Stored data entries:
──────────
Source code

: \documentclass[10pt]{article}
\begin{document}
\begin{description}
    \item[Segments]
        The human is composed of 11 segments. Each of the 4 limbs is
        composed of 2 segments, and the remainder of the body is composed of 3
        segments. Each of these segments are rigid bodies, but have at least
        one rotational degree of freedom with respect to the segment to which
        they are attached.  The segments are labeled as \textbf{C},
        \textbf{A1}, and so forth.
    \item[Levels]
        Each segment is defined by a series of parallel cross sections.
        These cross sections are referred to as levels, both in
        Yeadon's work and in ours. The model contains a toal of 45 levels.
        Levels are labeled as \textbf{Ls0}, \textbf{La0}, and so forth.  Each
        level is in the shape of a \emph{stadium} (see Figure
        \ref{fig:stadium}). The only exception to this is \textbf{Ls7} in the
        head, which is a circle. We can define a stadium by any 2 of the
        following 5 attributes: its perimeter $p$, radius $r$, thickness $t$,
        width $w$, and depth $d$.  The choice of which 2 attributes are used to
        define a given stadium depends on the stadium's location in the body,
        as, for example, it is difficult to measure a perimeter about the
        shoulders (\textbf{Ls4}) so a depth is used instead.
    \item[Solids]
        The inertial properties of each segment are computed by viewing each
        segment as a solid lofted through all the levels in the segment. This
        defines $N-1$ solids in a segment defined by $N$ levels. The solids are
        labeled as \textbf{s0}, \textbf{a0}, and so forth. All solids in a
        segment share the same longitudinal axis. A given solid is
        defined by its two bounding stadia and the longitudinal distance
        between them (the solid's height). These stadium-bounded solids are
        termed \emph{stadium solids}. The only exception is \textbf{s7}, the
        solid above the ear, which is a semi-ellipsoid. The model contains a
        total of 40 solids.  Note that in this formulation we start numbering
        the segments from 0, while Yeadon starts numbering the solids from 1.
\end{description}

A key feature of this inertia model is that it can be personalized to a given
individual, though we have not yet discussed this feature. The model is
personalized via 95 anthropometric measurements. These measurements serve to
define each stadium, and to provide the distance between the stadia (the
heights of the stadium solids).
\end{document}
──────────
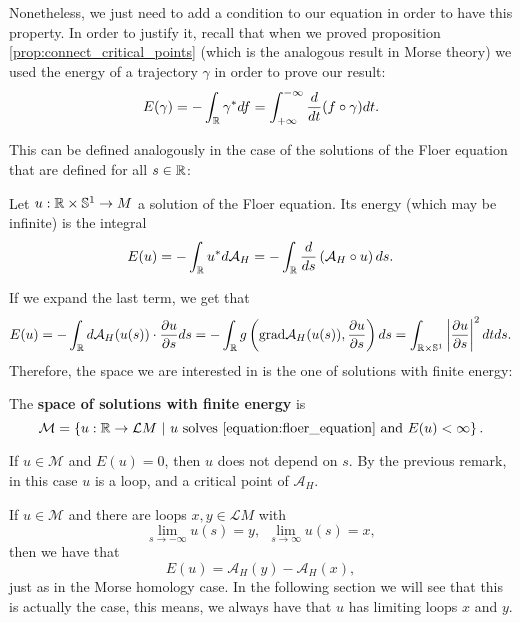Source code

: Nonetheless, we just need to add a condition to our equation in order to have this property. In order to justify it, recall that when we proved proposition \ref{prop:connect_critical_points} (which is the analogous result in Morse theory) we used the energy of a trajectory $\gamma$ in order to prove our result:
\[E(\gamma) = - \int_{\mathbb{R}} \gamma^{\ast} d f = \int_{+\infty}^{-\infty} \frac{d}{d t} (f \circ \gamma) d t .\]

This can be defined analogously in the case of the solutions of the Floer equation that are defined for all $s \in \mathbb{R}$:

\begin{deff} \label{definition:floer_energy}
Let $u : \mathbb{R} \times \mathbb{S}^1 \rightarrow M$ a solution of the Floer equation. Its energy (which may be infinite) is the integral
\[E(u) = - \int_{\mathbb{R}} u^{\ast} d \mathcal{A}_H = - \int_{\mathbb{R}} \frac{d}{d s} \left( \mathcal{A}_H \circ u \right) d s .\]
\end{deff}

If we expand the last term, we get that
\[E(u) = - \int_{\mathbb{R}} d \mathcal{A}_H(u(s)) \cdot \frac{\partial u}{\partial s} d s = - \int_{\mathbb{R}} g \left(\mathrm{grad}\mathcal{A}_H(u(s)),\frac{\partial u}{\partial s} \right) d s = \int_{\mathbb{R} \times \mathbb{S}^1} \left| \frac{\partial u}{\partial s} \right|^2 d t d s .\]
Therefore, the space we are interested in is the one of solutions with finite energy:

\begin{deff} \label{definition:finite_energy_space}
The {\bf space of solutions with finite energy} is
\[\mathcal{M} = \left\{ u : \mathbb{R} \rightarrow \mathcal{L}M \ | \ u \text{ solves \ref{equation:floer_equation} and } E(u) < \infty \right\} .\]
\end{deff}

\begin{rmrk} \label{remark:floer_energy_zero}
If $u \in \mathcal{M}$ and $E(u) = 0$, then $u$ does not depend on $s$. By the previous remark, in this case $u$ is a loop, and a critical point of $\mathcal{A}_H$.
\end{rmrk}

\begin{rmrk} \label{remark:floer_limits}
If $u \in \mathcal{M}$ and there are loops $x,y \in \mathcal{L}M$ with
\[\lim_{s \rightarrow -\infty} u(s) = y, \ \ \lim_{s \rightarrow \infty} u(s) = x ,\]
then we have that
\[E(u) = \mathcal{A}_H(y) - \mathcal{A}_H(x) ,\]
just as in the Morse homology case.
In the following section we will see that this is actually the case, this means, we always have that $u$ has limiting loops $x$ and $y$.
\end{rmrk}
──────────
- [WHAT THE TASK REQUIRES] The line above containing "composed of 2", the line containing "define a given", and every line between them are to be transcribed exactly; no other line is wanted.

- [EXERCISE OUTPUT]
        composed of 2 segments, and the remainder of the body is composed of 3
        segments. Each of these segments are rigid bodies, but have at least
        one rotational degree of freedom with respect to the segment to which
        they are attached.  The segments are labeled as \textbf{C},
        \textbf{A1}, and so forth.
    \item[Levels]
        Each segment is defined by a series of parallel cross sections.
        These cross sections are referred to as levels, both in
        Yeadon's work and in ours. The model contains a toal of 45 levels.
        Levels are labeled as \textbf{Ls0}, \textbf{La0}, and so forth.  Each
        level is in the shape of a \emph{stadium} (see Figure
        \ref{fig:stadium}). The only exception to this is \textbf{Ls7} in the
        head, which is a circle. We can define a stadium by any 2 of the
        following 5 attributes: its perimeter $p$, radius $r$, thickness $t$,
        width $w$, and depth $d$.  The choice of which 2 attributes are used to
        define a given stadium depends on the stadium's location in the body,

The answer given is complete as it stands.